Only the lines that hold "configuration" should be in the answer, each copied from the data below.

*** PROVIDED RECORDS ***

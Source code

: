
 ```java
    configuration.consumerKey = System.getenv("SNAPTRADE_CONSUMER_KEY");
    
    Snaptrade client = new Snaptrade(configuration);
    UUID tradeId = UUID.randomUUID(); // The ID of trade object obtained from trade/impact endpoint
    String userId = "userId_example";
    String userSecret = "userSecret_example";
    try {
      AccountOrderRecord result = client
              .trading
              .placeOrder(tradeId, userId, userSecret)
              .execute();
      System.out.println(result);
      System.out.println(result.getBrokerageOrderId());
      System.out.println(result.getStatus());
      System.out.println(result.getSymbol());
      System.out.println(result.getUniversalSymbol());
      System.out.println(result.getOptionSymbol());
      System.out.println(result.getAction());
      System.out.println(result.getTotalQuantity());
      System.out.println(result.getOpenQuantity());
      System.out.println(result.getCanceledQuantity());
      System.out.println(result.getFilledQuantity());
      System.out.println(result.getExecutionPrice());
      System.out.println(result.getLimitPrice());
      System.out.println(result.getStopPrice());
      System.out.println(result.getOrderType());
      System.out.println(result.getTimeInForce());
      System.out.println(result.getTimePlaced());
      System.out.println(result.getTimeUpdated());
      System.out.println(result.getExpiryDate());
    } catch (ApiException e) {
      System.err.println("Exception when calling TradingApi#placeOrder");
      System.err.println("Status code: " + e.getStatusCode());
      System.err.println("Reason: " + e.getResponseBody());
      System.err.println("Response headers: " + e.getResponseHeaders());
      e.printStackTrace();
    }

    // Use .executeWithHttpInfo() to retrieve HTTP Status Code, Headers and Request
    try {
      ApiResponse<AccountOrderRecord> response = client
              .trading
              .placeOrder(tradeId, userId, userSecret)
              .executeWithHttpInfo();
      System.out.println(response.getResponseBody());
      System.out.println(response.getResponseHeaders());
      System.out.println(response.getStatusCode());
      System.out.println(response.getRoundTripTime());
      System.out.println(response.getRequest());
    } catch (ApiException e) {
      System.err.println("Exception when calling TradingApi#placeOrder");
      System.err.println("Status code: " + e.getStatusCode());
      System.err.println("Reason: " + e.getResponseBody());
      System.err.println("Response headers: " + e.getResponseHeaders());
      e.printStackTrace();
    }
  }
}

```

*** End of PROVIDED RECORDS ***

#### [SOLUTION TO THIS TASK]
    configuration.consumerKey = System.getenv("SNAPTRADE_CONSUMER_KEY");
    Snaptrade client = new Snaptrade(configuration);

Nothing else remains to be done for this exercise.